Last week's Supreme Court decision in Clyde & Co v Bates van Winkelhof has focused attention on the employment status of partners who are members of limited liability partnerships (LLPs). This alert outlines the implications for pensions and automatic enrolment.

The Supreme Court decided that a fixed salary partner who was a member of an LLP was a 'worker' for employment law purposes. As a result, many members of LLPs (who are usually referred to as partners) may be considered workers under the Pensions Act 2008 and are potentially subject to automatic enrolment.

Any LLPs who had relied on the previous decision in the Court of Appeal and excluded their members on the grounds that they weren't workers will now have to reconsider this position.

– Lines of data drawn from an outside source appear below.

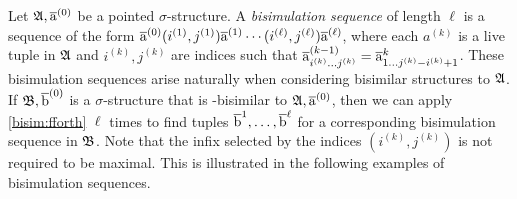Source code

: Let ${\mathfrak{A}}, \overline{\mathrm{a}}^{(0)}$ be a pointed $\sigma$-structure.
A \emph{bisimulation sequence} of length $\ell$ is a sequence of the form $\overline{\mathrm{a}}^{(0)}(i^{(1)}, j^{(1)})\overline{\mathrm{a}}^{(1)}\cdots(i^{(\ell)}, j^{(\ell)})\overline{\mathrm{a}}^{(\ell)}$, where each $a^{(k)}$ is a live tuple in ${\mathfrak{A}}$ and $i^{(k)}, j^{(k)}$ are indices such that $\overline{\mathrm{a}}_{i^{(k)}\ldots j^{(k)}}^{(k-1)} = \overline{\mathrm{a}}_{1\ldots j^{(k)}-i^{(k)}+1}^{k}$.
These bisimulation sequences arise naturally when considering bisimilar structures to ${\mathfrak{A}}$.
If ${\mathfrak{B}}, \overline{\mathrm{b}}^{(0)}$ is a $\sigma$-structure that is \FGF-bisimilar to ${\mathfrak{A}}, \overline{\mathrm{a}}^{(0)}$, then we can apply \ref{bisim:fforth} $\ell$ times to find tuples $\overline{\mathrm{b}}^{1}, \ldots, \overline{\mathrm{b}}^{\ell}$ for a corresponding bisimulation sequence in ${\mathfrak{B}}$.
Note that the infix selected by the indices $(i^{(k)}, j^{(k)})$ is not required to be maximal.
This is illustrated in the following examples of bisimulation sequences.

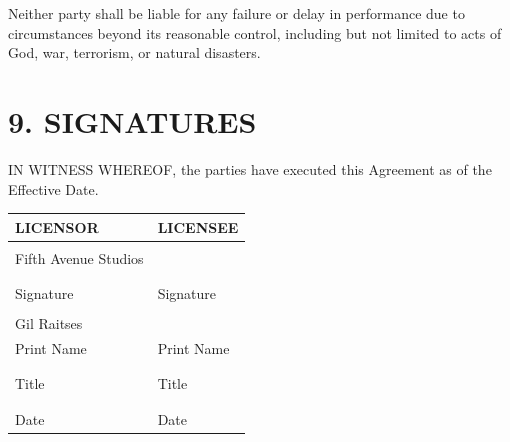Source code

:\documentclass[
  11pt,
]{article}
\begin{document}
Neither party shall be liable for any failure or delay in performance
due to circumstances beyond its reasonable control, including but not
limited to acts of God, war, terrorism, or natural disasters.

\hypertarget{signatures}{%
\section{9. SIGNATURES}\label{signatures}}

IN WITNESS WHEREOF, the parties have executed this Agreement as of the
Effective Date.

\vspace{1cm}

\begin{table}[h]
\centering
\begin{tabular}{p{}p{}}
\hline
\textbf{LICENSOR} & \textbf{LICENSEE} \\
\hline
\vspace{2cm} & \vspace{2cm} \\
Fifth Avenue Studios & \underline{\hspace{5cm}} \\
\hline
\vspace{1cm} & \vspace{1cm} \\
\underline{\hspace{5cm}} & \underline{\hspace{5cm}} \\
Signature & Signature \\
\hline
\vspace{0.5cm} & \vspace{0.5cm} \\
Gil Raitses & \underline{\hspace{5cm}} \\
Print Name & Print Name \\
\hline
\vspace{0.5cm} & \vspace{0.5cm} \\
\underline{\hspace{5cm}} & \underline{\hspace{5cm}} \\
Title & Title \\
\hline
\vspace{0.5cm} & \vspace{0.5cm} \\
\underline{\hspace{5cm}} & \underline{\hspace{5cm}} \\
Date & Date \\
\hline
\end{tabular}
\end{table}
\end{document}
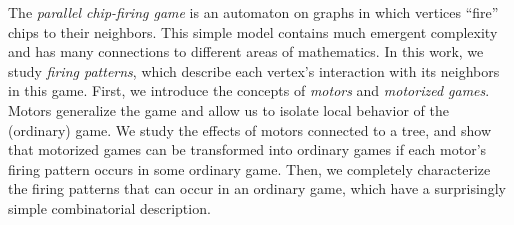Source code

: The \emph{parallel chip-firing game} is an automaton on graphs in which
vertices ``fire'' chips to their neighbors. This simple model contains much
emergent complexity and has many connections to different areas of
mathematics. In this work, we study \emph{firing patterns}, which
describe each vertex's interaction with its neighbors in this game. First, we
introduce the concepts of \emph{motors} and \emph{motorized games}. Motors
generalize the game and allow us to isolate local behavior of the
(ordinary) game. We study the effects of motors connected to a tree, and show
that motorized games can be transformed into ordinary games if each motor's
firing pattern occurs in some ordinary game. Then, we completely characterize
the firing patterns that can occur in an ordinary game, which have a
surprisingly simple combinatorial description.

At the heart of the issue is whether members of the LLP are workers (in line with the Supreme Court's decision) and thus subject to automatic enrolment or are genuinely self-employed (and thus not workers and exempt from automatic enrolment). While this assessment should be carried out on a case by case basis, many LLPs will be able to decide that partners perform sufficiently similar roles that they can be treated in the same way.

One of the main pitfalls for HR teams faced with automatically enrolling LLP members is fixed pension protection. LLPs should ensure their communications clearly flag this issue and emphasise that if an LLP member with fixed pension protections fails to opt out within the first month and accrues pension benefits they will lose their protections.

The Department for Work and Pensions and the Pensions Regulator have not provided guidance on this issue yet. The policy intent set out in February's 'Government response to the consultation on exceptions to the employer duties' suggests that there will be no scope for a legislative carve out or exception for LLP members.